Use the MySQL Workbench remote management tool to remotely manage Mysql errors and solutions.
Recently, MySQL Workbench is used for remote management of MySQL on virtual machines. However, some problems are encountered during the configuration process. The following describes the problem (HOSt ip is not allowed to connect to this MySql server) and the solution.
Local System: Window 7
Virtual Machine System: CentOS 6.5
MySQL version: mysql Ver 14.14 Distrib 5.1.73, for redhat-linux-gnu (x86_64) using readline 5.1
MySQL Workbench version: MySQL Workbench 6.2 CE
HOSt ip is not allowed to connect to this MySql server
I am still struggling with this issue. When I added remote control to two virtual machines, I found that the first one was allowed, but the second one was not allowed. The following is my processing process:
The error message above is because MySQL does not provide remote control services. We can solve this problem by using the following methods:
1. Change the table method:
It may be that your account is not allowed to log on remotely, but only on localhost.

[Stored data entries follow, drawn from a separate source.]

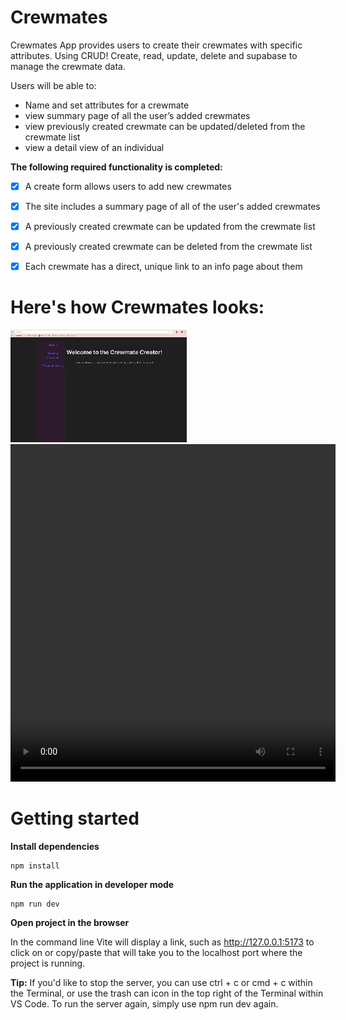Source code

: # Crewmates
Crewmates App provides users to create their crewmates with specific attributes.
Using CRUD! Create, read, update, delete and supabase to manage the crewmate data.

Users will be able to: 
- Name and set attributes for a crewmate
- view summary page of all the user’s added crewmates
- view previously created crewmate can be updated/deleted from the crewmate list
- view a detail view of an individual

**The following **required** functionality is completed:**

- [x] A create form allows users to add new crewmates

- [x] The site includes a summary page of all of the user's added crewmates

- [x] A previously created crewmate can be updated from the crewmate list

- [x] A previously created crewmate can be deleted from the crewmate list

- [x] Each crewmate has a direct, unique link to an info page about them

# Here's how Crewmates looks:

<img src="src/assets/crewmates.gif" title="crewmates gif" alt="crewmates gif">
<video width="520" height="540" controls>
  <source src="src/assets/crewmates.mp4" type="video/mp4">
  </video>

# Getting started
**Install dependencies**
```
npm install
```

**Run the application in developer mode**

```
npm run dev
```


**Open project in the browser**

In the command line Vite will display a link, such as http://127.0.0.1:5173 to click on or copy/paste that will take you to the localhost port where the project is running.

**Tip:** If you'd like to stop the server, you can use ctrl + c or cmd + c within the Terminal, or use the trash can icon in the top right of the Terminal within VS Code. To run the server again, simply use npm run dev again.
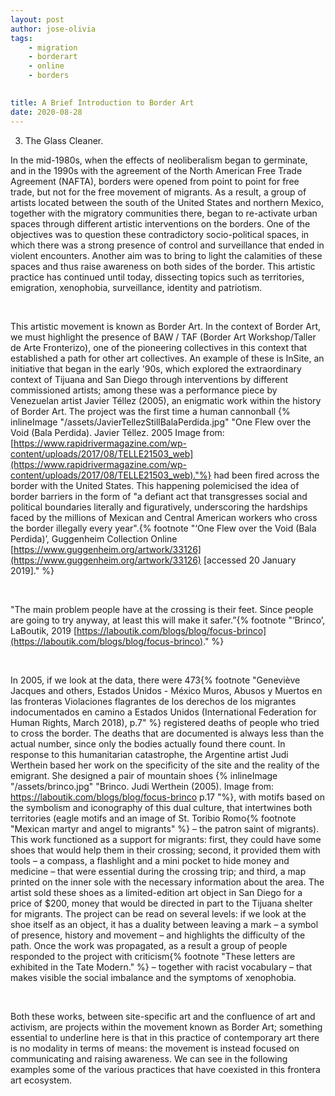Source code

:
 ```yaml
---
layout: post
author: jose-olivia
tags:
    - migration
    - borderart
    - online
    - borders
    

title: A Brief Introduction to Border Art
date: 2020-08-28
---
```


3. The Glass Cleaner.

In the mid-1980s, when the effects of neoliberalism began to germinate, and in the 1990s with the agreement of the North American Free Trade Agreement (NAFTA), borders were opened from point to point for free trade, but not for the free movement of migrants. As a result, a group of artists located between the south of the United States and northern Mexico, together with the migratory communities there, began to re-activate urban spaces through different artistic interventions on the borders. One of the objectives was to question these contradictory socio-political spaces, in which there was a strong presence of control and surveillance that ended in violent encounters. Another aim was to bring to light the calamities of these spaces and thus raise awareness on both sides of the border. This artistic practice has continued until today, dissecting topics such as territories, emigration, xenophobia, surveillance, identity and patriotism.

&nbsp;

This artistic movement is known as Border Art. In the context of Border Art, we must highlight the presence of BAW / TAF (Border Art Workshop/Taller de Arte Fronterizo), one of the pioneering collectives in this context that established a path for other art collectives. An example of these is InSite, an initiative that began in the early '90s, which explored the extraordinary context of Tijuana and San Diego through interventions by different commissioned artists; among these was a performance piece by Venezuelan artist Javier Téllez (2005), an enigmatic work within the history of Border Art. The project was the first time a human cannonball {% inlineImage "/assets/JavierTellezStillBalaPerdida.jpg" "One Flew over the Void (Bala Perdida). Javier Téllez. 2005 Image from: [https://www.rapidrivermagazine.com/wp-content/uploads/2017/08/TELLE21503_web](https://www.rapidrivermagazine.com/wp-content/uploads/2017/08/TELLE21503_web)."%} had been fired across the border with the United States. This happening polemicised the idea of border barriers in the form of "a defiant act that transgresses social and political boundaries literally and figuratively, underscoring the hardships faced by the millions of Mexican and Central American workers who cross the border illegally every year".{% footnote "‘One Flew over the Void (Bala Perdida)’, Guggenheim Collection Online [https://www.guggenheim.org/artwork/33126](https://www.guggenheim.org/artwork/33126) [accessed 20 January 2019]." %}

&nbsp;

"The main problem people have at the crossing is their feet. Since people are going to try anyway, at least this will make it safer.”{% footnote "‘Brinco’, LaBoutik, 2019 [https://laboutik.com/blogs/blog/focus-brinco](https://laboutik.com/blogs/blog/focus-brinco)." %}

&nbsp;

In 2005, if we look at the data, there were 473{% footnote "Geneviève Jacques and others, Estados Unidos - México Muros, Abusos y Muertos en las fronteras Violaciones flagrantes de los derechos de los migrantes indocumentados en camino a Estados Unidos (International Federation for Human Rights, March 2018), p.7" %} registered deaths of people who tried to cross the border. The deaths that are documented is always less than the actual number, since only the bodies actually found there count. In response to this humanitarian catastrophe, the Argentine artist Judi Werthein based her work on the specificity of the site and the reality of the emigrant. She designed a pair of mountain shoes {% inlineImage "/assets/brinco.jpg" "Brinco. Judi Werthein (2005). Image from: https://laboutik.com/blogs/blog/focus-brinco p.17
"%}, with motifs based on the symbolism and iconography of this dual culture, that intertwines both territories (eagle motifs and an image of St. Toribio Romo{% footnote "Mexican martyr and angel to migrants" %} – the patron saint of migrants). This work functioned as a support for migrants: first, they could have some shoes that would help them in their crossing; second, it provided them with tools – a compass, a flashlight and a mini pocket to hide money and medicine – that were essential during the crossing trip; and third, a map printed on the inner sole with the necessary information about the area. The artist sold these shoes as a limited-edition art object in San Diego for a price of $200, money that would be directed in part to the Tijuana shelter for migrants. The project can be read on several levels: if we look at the shoe itself as an object, it has a duality between leaving a mark – a symbol of presence, history and movement – and highlights the difficulty of the path. Once the work was propagated, as a result a group of people responded to the project with criticism{% footnote "These letters are exhibited in the Tate Modern." %} – together with racist vocabulary – that makes visible the social imbalance and the symptoms of xenophobia.

&nbsp;

Both these works, between site-specific art and the confluence of art and activism, are projects within the movement known as Border Art; something essential to underline here is that in this practice of contemporary art there is no modality in terms of means: the movement is instead focused on communicating and raising awareness. We can see in the following examples some of the various practices that have coexisted in this frontera art ecosystem.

At this time, you only need to log in to mysql on the computer of localhost, and change the "host" entry in the "user" table in the "mysql" database to "%" from "localhost"
Mysql> use mysql;
Mysql> update user set host = '%' where user = 'root ';
Mysql> select host, user from user;
2. Authorization law:
For example, if you want myuser to use mypassword to connect to the mysql server from any host.

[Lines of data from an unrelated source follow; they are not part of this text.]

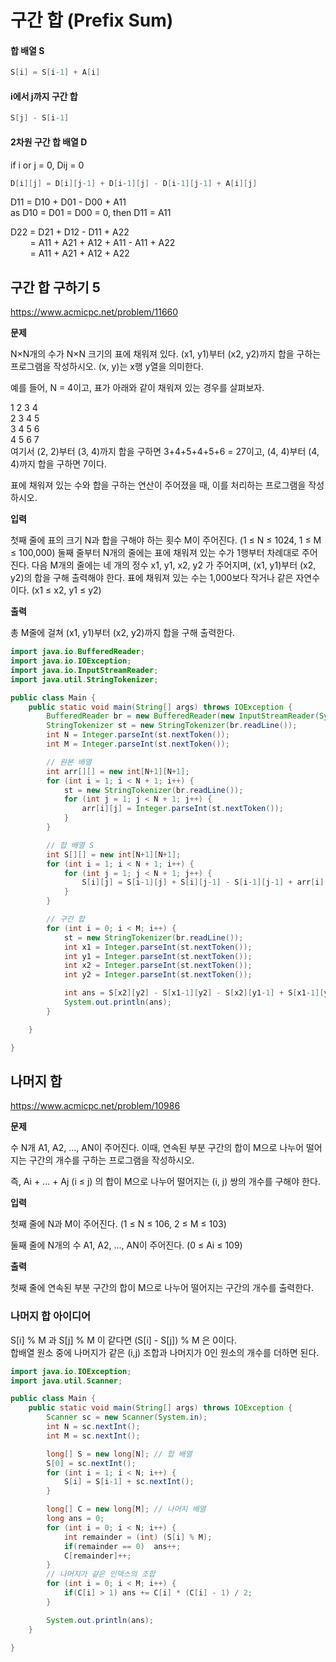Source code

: # 구간 합 (Prefix Sum)

#### 합 배열 S 
```java
S[i] = S[i-1] + A[i]
```

#### i에서 j까지 구간 합
```java
S[j] - S[i-1]
```

#### 2차원 구간 합 배열 D

if i or j = 0, Dij = 0
```java
D[i][j] = D[i][j-1] + D[i-1][j] - D[i-1][j-1] + A[i][j] 
```
D11 = D10 + D01 - D00 + A11 <br>
as D10 = D01 = D00 = 0, then D11 = A11 <br>

D22 = D21 + D12 - D11 + A22 <br>
&nbsp; &nbsp; &nbsp; &nbsp;
= A11 + A21 + A12 + A11 - A11 + A22 <br>
&nbsp; &nbsp; &nbsp; &nbsp;
= A11 + A21 + A12 + A22 <br>


## 구간 합 구하기 5
https://www.acmicpc.net/problem/11660

**문제** <br>

N×N개의 수가 N×N 크기의 표에 채워져 있다. (x1, y1)부터 (x2, y2)까지 합을 구하는 프로그램을 작성하시오. (x, y)는 x행 y열을 의미한다. <br>

예를 들어, N = 4이고, 표가 아래와 같이 채워져 있는 경우를 살펴보자. <br>

1	2	3	4 <br>
2	3	4	5 <br>
3	4	5	6 <br>
4	5	6	7 <br>
여기서 (2, 2)부터 (3, 4)까지 합을 구하면 3+4+5+4+5+6 = 27이고, (4, 4)부터 (4, 4)까지 합을 구하면 7이다. <br>

표에 채워져 있는 수와 합을 구하는 연산이 주어졌을 때, 이를 처리하는 프로그램을 작성하시오.

**입력** <br>

첫째 줄에 표의 크기 N과 합을 구해야 하는 횟수 M이 주어진다. (1 ≤ N ≤ 1024, 1 ≤ M ≤ 100,000) 둘째 줄부터 N개의 줄에는 표에 채워져 있는 수가 1행부터 차례대로 주어진다. 다음 M개의 줄에는 네 개의 정수 x1, y1, x2, y2 가 주어지며, (x1, y1)부터 (x2, y2)의 합을 구해 출력해야 한다. 표에 채워져 있는 수는 1,000보다 작거나 같은 자연수이다. (x1 ≤ x2, y1 ≤ y2)

**출력** <br>

총 M줄에 걸쳐 (x1, y1)부터 (x2, y2)까지 합을 구해 출력한다.

```java
import java.io.BufferedReader;
import java.io.IOException;
import java.io.InputStreamReader;
import java.util.StringTokenizer;

public class Main {
    public static void main(String[] args) throws IOException {
        BufferedReader br = new BufferedReader(new InputStreamReader(System.in));
        StringTokenizer st = new StringTokenizer(br.readLine());
        int N = Integer.parseInt(st.nextToken());
        int M = Integer.parseInt(st.nextToken());

        // 원본 배열
        int arr[][] = new int[N+1][N+1];
        for (int i = 1; i < N + 1; i++) {
            st = new StringTokenizer(br.readLine());
            for (int j = 1; j < N + 1; j++) {
                arr[i][j] = Integer.parseInt(st.nextToken());
            }
        }

        // 합 배열 S
        int S[][] = new int[N+1][N+1];
        for (int i = 1; i < N + 1; i++) {
            for (int j = 1; j < N + 1; j++) {
                S[i][j] = S[i-1][j] + S[i][j-1] - S[i-1][j-1] + arr[i][j];
            }
        }

        // 구간 합
        for (int i = 0; i < M; i++) {
            st = new StringTokenizer(br.readLine());
            int x1 = Integer.parseInt(st.nextToken());
            int y1 = Integer.parseInt(st.nextToken());
            int x2 = Integer.parseInt(st.nextToken());
            int y2 = Integer.parseInt(st.nextToken());

            int ans = S[x2][y2] - S[x1-1][y2] - S[x2][y1-1] + S[x1-1][y1-1];
            System.out.println(ans);
        }

    }

}

```

## 나머지 합
https://www.acmicpc.net/problem/10986

**문제** <br>

수 N개 A1, A2, ..., AN이 주어진다. 이때, 연속된 부분 구간의 합이 M으로 나누어 떨어지는 구간의 개수를 구하는 프로그램을 작성하시오. <br>

즉, Ai + ... + Aj (i ≤ j) 의 합이 M으로 나누어 떨어지는 (i, j) 쌍의 개수를 구해야 한다.

**입력** <br>

첫째 줄에 N과 M이 주어진다. (1 ≤ N ≤ 106, 2 ≤ M ≤ 103)

둘째 줄에 N개의 수 A1, A2, ..., AN이 주어진다. (0 ≤ Ai ≤ 109) <br>

**출력** <br>

첫째 줄에 연속된 부분 구간의 합이 M으로 나누어 떨어지는 구간의 개수를 출력한다.

### 나머지 합 아이디어
S[i] % M 과 S[j] % M 이 같다면 (S[i] - S[j]) % M 은 0이다.<br>
합배열 원소 중에 나머지가 같은 (i,j) 조합과 나머지가 0인 원소의 개수를 더하면 된다.

```java
import java.io.IOException;
import java.util.Scanner;

public class Main {
    public static void main(String[] args) throws IOException {
        Scanner sc = new Scanner(System.in);
        int N = sc.nextInt();
        int M = sc.nextInt();

        long[] S = new long[N]; // 합 배열
        S[0] = sc.nextInt();
        for (int i = 1; i < N; i++) {
            S[i] = S[i-1] + sc.nextInt();
        }

        long[] C = new long[M]; // 나머지 배열
        long ans = 0;
        for (int i = 0; i < N; i++) {
            int remainder = (int) (S[i] % M);
            if(remainder == 0)  ans++;
            C[remainder]++;
        }
        // 나머지가 같은 인덱스의 조합
        for (int i = 0; i < M; i++) {
            if(C[i] > 1) ans += C[i] * (C[i] - 1) / 2;
        }

        System.out.println(ans);
    }

}

```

Mysql> grant all privileges on *. * TO 'myuser' @ '%' identified by 'mypassword' with grant option;
If you want to allow the user loginName to connect to the mysql server from the host whose ip address is 192.168.1.6, and use Password as the Password
Mysql> grant all privileges on *. * TO 'loginname' @ '192. 168.1.6 'identified BY 'Password' with grant option;
I used the previous sentence.
Mysql> flush rivileges;
3. Another method:
Mysql> grant all privileges on *. * TO 'root' @ '%' with grant option;
Mysql> flush privileges;
I have not implemented 3rd methods, because the first two methods can solve the problem very well.
However, for the table change method, I did not perform the third step. Because an error is reported in step 2. Okay, let me try the authorization method. The authorization method is acceptable. In this way, MySQL Workbench can be used for remote management on my first machine.
However, when I started to operate on my second machine, it was unfortunate that the operation failed. The reason is that I thought that if an Error occurs in the table change method, I can skip it and directly grant the permission. However, this cannot be done. So I modified the table method again and performed step 3. I saw that the second step was actually modified successfully.
In this way, both of my machines can be remotely managed through MySQL Workbench.